Rye and wholemeal, supposed to be Barley and Rye bread, cept I got distracted.
Proved in two whicker 600g baton bannetons for ten hours at 4 degrees. Cooked on preheated tray at 250 for ten minutes then 220 for ten minutes. Slashed with a professional Mure and Peynot grignette with a curved blade. One worked more successfully than the other. Not sure why.
Today’s bread was supposed to be Barley and Rye bread from Dan Lepard’s The Handmade Loaf. I’ve rather overdosed on white flour bread and even though sourdough is low GI, and I use stoneground, organic white flour, I really started to feel I needed to make a loaf that wasn’t just white flour.
The majority of sourdough bread has a tendency towards white flour use. White flour does the work in keeping the bubbles of sourdough up in a way that other flours can’t. This recipe called for a rye leaven, 300g white flour and then 100g each of rye and barley. I’d just had a chat with another budding baker friend about wanting to use more wholemeal so that’s what was in my head and that’s what I reached for instead of the barley flour.
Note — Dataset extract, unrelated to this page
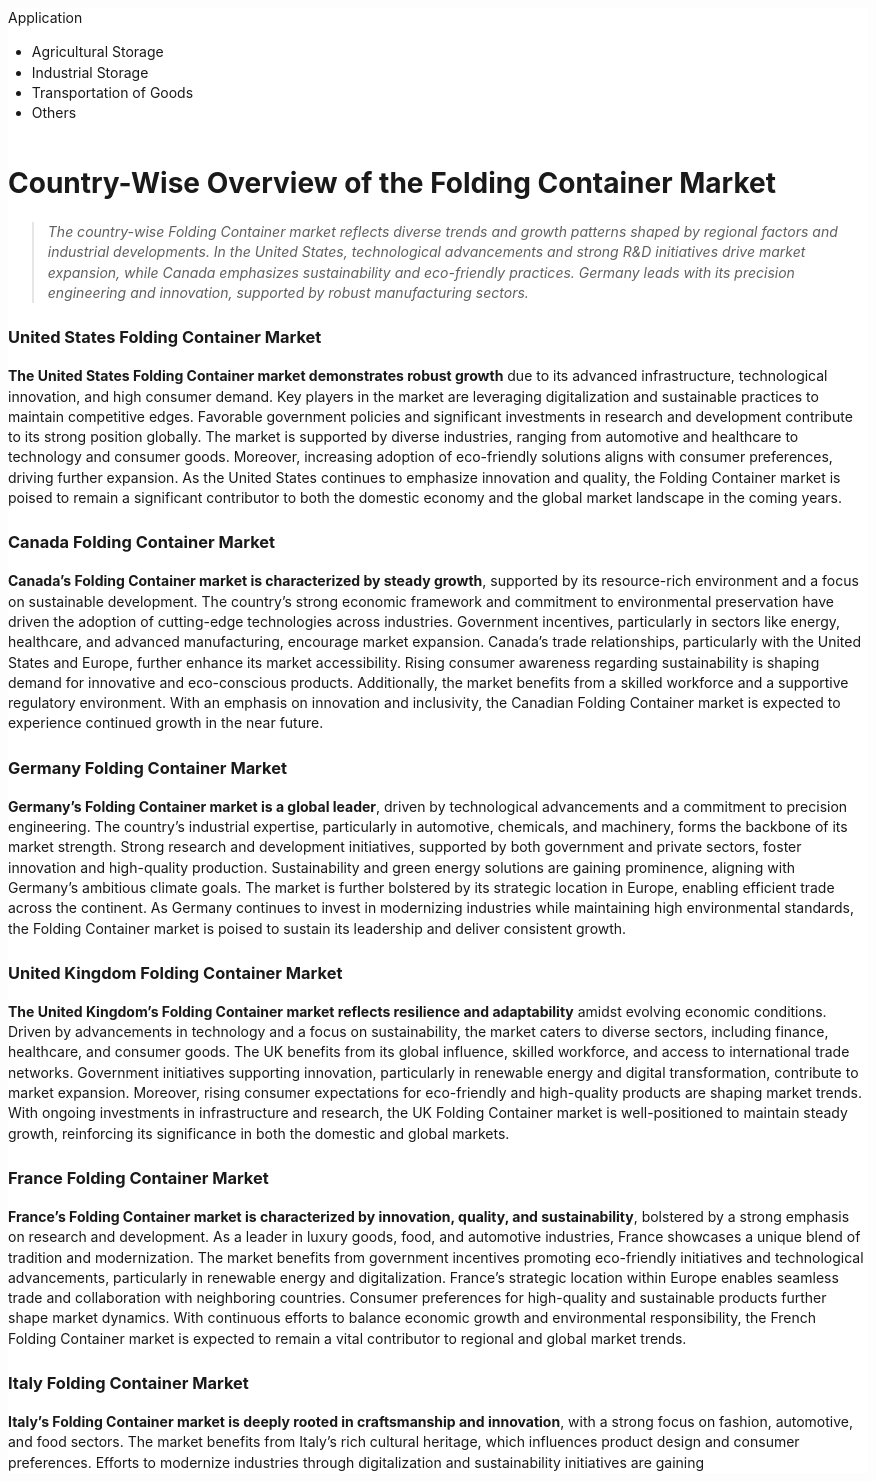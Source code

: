 Application</h3><ul><li>Agricultural Storage</li><li>Industrial Storage</li><li>Transportation of Goods</li><li>Others</li></ul><h1><span class="">Country-Wise Overview of the Folding Container Market<br /></span></h1><blockquote><p><em><span class="">The country-wise Folding Container market reflects diverse trends and growth patterns shaped by regional factors and industrial developments. In the United States, technological advancements and strong R&amp;D initiatives drive market expansion, while Canada emphasizes sustainability and eco-friendly practices. Germany leads with its precision engineering and innovation, supported by robust manufacturing sectors.</span></em></p></blockquote><h3><strong>United States Folding Container Market</strong></h3><p><strong>The United States Folding Container market demonstrates robust growth</strong> due to its advanced infrastructure, technological innovation, and high consumer demand. Key players in the market are leveraging digitalization and sustainable practices to maintain competitive edges. Favorable government policies and significant investments in research and development contribute to its strong position globally. The market is supported by diverse industries, ranging from automotive and healthcare to technology and consumer goods. Moreover, increasing adoption of eco-friendly solutions aligns with consumer preferences, driving further expansion. As the United States continues to emphasize innovation and quality, the Folding Container market is poised to remain a significant contributor to both the domestic economy and the global market landscape in the coming years.</p><h3><strong>Canada Folding Container Market</strong></h3><p><strong>Canada&rsquo;s Folding Container market is characterized by steady growth</strong>, supported by its resource-rich environment and a focus on sustainable development. The country&rsquo;s strong economic framework and commitment to environmental preservation have driven the adoption of cutting-edge technologies across industries. Government incentives, particularly in sectors like energy, healthcare, and advanced manufacturing, encourage market expansion. Canada&rsquo;s trade relationships, particularly with the United States and Europe, further enhance its market accessibility. Rising consumer awareness regarding sustainability is shaping demand for innovative and eco-conscious products. Additionally, the market benefits from a skilled workforce and a supportive regulatory environment. With an emphasis on innovation and inclusivity, the Canadian Folding Container market is expected to experience continued growth in the near future.</p><h3><strong>Germany Folding Container Market</strong></h3><p><strong>Germany&rsquo;s Folding Container market is a global leader</strong>, driven by technological advancements and a commitment to precision engineering. The country&rsquo;s industrial expertise, particularly in automotive, chemicals, and machinery, forms the backbone of its market strength. Strong research and development initiatives, supported by both government and private sectors, foster innovation and high-quality production. Sustainability and green energy solutions are gaining prominence, aligning with Germany&rsquo;s ambitious climate goals. The market is further bolstered by its strategic location in Europe, enabling efficient trade across the continent. As Germany continues to invest in modernizing industries while maintaining high environmental standards, the Folding Container market is poised to sustain its leadership and deliver consistent growth.</p><h3><strong>United Kingdom Folding Container Market</strong></h3><p><strong>The United Kingdom&rsquo;s Folding Container market reflects resilience and adaptability</strong> amidst evolving economic conditions. Driven by advancements in technology and a focus on sustainability, the market caters to diverse sectors, including finance, healthcare, and consumer goods. The UK benefits from its global influence, skilled workforce, and access to international trade networks. Government initiatives supporting innovation, particularly in renewable energy and digital transformation, contribute to market expansion. Moreover, rising consumer expectations for eco-friendly and high-quality products are shaping market trends. With ongoing investments in infrastructure and research, the UK Folding Container market is well-positioned to maintain steady growth, reinforcing its significance in both the domestic and global markets.</p><h3><strong>France Folding Container Market</strong></h3><p><strong>France&rsquo;s Folding Container market is characterized by innovation, quality, and sustainability</strong>, bolstered by a strong emphasis on research and development. As a leader in luxury goods, food, and automotive industries, France showcases a unique blend of tradition and modernization. The market benefits from government incentives promoting eco-friendly initiatives and technological advancements, particularly in renewable energy and digitalization. France&rsquo;s strategic location within Europe enables seamless trade and collaboration with neighboring countries. Consumer preferences for high-quality and sustainable products further shape market dynamics. With continuous efforts to balance economic growth and environmental responsibility, the French Folding Container market is expected to remain a vital contributor to regional and global market trends.</p><h3><strong>Italy Folding Container Market</strong></h3><p><strong>Italy&rsquo;s Folding Container market is deeply rooted in craftsmanship and innovation</strong>, with a strong focus on fashion, automotive, and food sectors. The market benefits from Italy&rsquo;s rich cultural heritage, which influences product design and consumer preferences. Efforts to modernize industries through digitalization and sustainability initiatives are gaining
Anyway, it’s no bad thing. As you’ll see it still uses mostly white flour. *sucks teeth*
I’d made this loaf (using the correct ingredients) before and it’s delicious. A really subtly delicious loaf and great for sandwiches (what I also love about sourdough, because have I mentioned that I love it, is its keeping qualities).
Rye and wholemeal crumb, second slice, it will only get better as I get further into the loaf.
 Barley and rye bread made with proper ingredients and an 11hr rise at about 12 degrees. Dan Lepard described this loaf as having a “bold beauty”.